:: Task objective ::
Both the line with "The inaugural event, declared" and the line with "in the South." in the records below must appear in the output, along with every line between them, exactly and with nothing added.

*-*-*

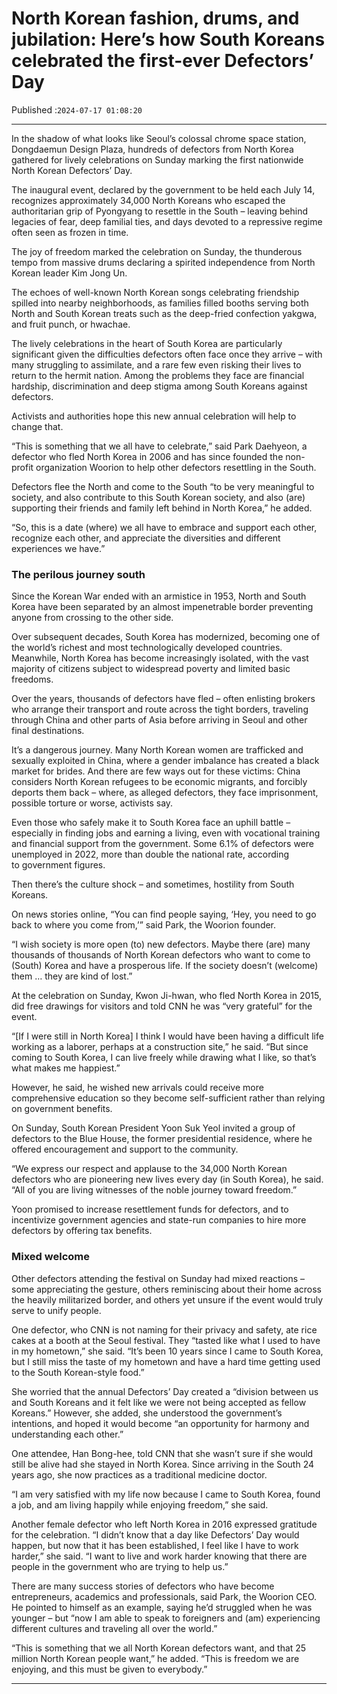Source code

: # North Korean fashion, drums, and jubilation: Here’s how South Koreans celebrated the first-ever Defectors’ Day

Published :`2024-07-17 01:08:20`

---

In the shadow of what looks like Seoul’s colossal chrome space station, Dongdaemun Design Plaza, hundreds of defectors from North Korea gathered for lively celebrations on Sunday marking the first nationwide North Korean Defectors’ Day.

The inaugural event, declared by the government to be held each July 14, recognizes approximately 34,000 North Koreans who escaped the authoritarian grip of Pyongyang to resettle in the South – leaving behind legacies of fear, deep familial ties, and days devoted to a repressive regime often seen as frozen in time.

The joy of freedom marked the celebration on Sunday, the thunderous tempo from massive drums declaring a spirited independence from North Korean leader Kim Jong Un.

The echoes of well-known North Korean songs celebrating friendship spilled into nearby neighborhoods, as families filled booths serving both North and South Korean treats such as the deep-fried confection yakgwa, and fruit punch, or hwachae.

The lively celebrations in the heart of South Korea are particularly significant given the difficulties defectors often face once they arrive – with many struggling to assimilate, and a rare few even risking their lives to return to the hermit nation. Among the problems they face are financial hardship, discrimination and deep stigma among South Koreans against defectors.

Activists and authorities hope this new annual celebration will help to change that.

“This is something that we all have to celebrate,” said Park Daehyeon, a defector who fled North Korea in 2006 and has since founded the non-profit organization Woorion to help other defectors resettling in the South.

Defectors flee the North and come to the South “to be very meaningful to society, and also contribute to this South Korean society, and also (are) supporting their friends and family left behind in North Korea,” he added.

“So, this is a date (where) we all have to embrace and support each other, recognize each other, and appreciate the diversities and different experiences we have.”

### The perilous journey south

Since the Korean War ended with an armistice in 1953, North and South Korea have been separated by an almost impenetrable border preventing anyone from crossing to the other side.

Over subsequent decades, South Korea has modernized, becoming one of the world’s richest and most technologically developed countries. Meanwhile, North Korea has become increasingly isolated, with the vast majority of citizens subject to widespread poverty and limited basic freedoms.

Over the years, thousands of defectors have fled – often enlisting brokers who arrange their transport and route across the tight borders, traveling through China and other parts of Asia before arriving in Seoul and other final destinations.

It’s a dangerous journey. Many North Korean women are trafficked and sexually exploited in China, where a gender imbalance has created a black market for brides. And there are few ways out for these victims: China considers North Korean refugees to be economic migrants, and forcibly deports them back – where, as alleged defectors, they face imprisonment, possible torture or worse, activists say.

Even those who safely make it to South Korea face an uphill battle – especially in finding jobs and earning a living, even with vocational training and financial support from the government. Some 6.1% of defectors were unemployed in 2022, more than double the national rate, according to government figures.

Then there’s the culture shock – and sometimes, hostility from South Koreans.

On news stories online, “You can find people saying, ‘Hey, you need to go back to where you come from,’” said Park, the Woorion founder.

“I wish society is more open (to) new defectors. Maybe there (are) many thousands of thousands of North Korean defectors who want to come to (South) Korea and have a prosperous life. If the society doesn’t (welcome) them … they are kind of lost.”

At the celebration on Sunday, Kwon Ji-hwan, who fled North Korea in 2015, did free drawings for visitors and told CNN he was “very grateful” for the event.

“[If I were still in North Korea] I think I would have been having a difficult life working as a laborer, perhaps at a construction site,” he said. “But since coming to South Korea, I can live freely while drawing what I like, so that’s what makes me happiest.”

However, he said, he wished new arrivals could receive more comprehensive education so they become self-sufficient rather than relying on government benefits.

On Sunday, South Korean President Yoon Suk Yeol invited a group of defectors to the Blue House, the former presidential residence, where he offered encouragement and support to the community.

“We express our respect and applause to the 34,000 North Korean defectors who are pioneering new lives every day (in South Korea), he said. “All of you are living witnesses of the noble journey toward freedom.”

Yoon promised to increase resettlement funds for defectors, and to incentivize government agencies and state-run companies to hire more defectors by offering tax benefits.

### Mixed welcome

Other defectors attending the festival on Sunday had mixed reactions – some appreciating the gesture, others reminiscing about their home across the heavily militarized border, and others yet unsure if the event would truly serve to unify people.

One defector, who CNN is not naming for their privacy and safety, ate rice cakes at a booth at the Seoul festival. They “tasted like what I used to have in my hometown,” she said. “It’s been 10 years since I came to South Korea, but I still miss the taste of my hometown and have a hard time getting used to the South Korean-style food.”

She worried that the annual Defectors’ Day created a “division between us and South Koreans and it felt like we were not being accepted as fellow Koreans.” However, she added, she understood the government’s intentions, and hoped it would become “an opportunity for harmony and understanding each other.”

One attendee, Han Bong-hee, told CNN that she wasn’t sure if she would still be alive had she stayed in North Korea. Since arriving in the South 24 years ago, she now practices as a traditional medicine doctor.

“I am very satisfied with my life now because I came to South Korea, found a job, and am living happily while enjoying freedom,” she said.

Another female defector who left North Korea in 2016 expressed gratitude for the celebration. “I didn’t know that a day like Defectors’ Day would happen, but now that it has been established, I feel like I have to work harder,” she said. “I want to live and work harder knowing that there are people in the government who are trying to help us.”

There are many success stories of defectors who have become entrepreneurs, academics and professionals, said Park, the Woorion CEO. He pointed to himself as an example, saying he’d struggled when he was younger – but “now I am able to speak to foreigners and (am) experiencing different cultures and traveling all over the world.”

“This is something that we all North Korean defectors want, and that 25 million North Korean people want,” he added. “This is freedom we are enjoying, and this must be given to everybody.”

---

*-*-*

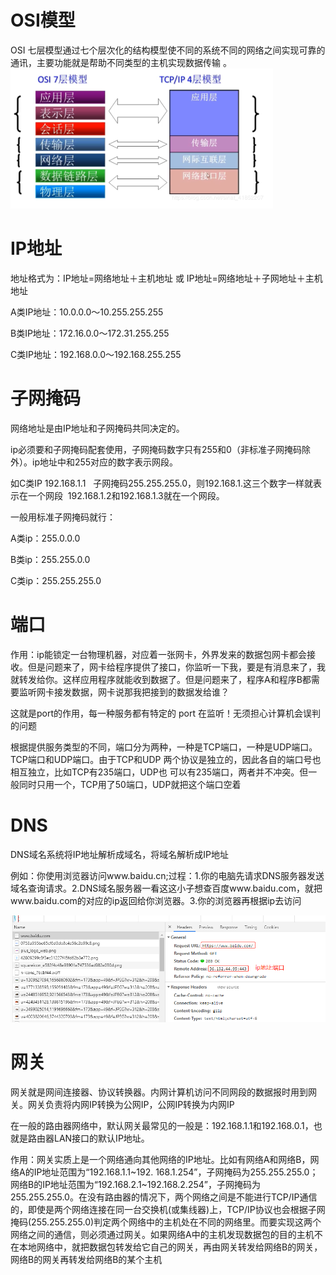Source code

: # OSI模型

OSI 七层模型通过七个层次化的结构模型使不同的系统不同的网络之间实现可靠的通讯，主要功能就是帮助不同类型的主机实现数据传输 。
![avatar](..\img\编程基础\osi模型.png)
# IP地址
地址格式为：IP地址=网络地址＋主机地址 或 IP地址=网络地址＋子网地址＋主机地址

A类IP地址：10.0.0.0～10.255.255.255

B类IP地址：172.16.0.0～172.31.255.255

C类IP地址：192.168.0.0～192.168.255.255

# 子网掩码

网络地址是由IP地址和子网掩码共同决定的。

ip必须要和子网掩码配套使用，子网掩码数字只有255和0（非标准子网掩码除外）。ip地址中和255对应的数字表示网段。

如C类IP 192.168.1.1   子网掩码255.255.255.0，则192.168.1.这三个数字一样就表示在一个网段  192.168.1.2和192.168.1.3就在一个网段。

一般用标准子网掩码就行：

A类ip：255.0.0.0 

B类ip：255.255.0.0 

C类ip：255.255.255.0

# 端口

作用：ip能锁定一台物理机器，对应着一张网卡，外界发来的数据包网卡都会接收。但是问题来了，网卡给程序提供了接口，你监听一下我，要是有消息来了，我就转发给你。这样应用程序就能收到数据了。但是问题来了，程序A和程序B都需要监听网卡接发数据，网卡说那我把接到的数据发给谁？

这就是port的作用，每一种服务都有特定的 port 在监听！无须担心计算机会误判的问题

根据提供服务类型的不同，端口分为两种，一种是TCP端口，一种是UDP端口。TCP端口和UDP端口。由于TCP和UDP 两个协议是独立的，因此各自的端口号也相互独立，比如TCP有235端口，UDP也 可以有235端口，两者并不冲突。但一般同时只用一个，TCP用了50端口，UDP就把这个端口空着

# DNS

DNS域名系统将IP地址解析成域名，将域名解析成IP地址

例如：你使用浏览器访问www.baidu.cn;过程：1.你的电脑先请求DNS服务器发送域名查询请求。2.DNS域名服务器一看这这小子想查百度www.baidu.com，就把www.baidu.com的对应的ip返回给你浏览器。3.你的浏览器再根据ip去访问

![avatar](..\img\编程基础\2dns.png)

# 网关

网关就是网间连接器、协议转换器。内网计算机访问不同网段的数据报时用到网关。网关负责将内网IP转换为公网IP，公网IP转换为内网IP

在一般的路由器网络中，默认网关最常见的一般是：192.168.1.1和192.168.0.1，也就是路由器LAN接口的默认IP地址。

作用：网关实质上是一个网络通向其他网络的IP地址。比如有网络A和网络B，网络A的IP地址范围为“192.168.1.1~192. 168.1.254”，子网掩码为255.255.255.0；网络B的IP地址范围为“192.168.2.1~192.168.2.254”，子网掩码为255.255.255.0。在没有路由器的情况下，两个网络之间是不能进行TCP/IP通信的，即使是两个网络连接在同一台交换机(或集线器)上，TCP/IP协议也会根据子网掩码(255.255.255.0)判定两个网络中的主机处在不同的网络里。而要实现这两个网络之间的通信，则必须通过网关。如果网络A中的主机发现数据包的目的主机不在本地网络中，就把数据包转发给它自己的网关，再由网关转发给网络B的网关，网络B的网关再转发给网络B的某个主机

*-*-*

:: Response area ::
The inaugural event, declared by the government to be held each July 14, recognizes approximately 34,000 North Koreans who escaped the authoritarian grip of Pyongyang to resettle in the South – leaving behind legacies of fear, deep familial ties, and days devoted to a repressive regime often seen as frozen in time.

The joy of freedom marked the celebration on Sunday, the thunderous tempo from massive drums declaring a spirited independence from North Korean leader Kim Jong Un.

The echoes of well-known North Korean songs celebrating friendship spilled into nearby neighborhoods, as families filled booths serving both North and South Korean treats such as the deep-fried confection yakgwa, and fruit punch, or hwachae.

The lively celebrations in the heart of South Korea are particularly significant given the difficulties defectors often face once they arrive – with many struggling to assimilate, and a rare few even risking their lives to return to the hermit nation. Among the problems they face are financial hardship, discrimination and deep stigma among South Koreans against defectors.

Activists and authorities hope this new annual celebration will help to change that.

“This is something that we all have to celebrate,” said Park Daehyeon, a defector who fled North Korea in 2006 and has since founded the non-profit organization Woorion to help other defectors resettling in the South.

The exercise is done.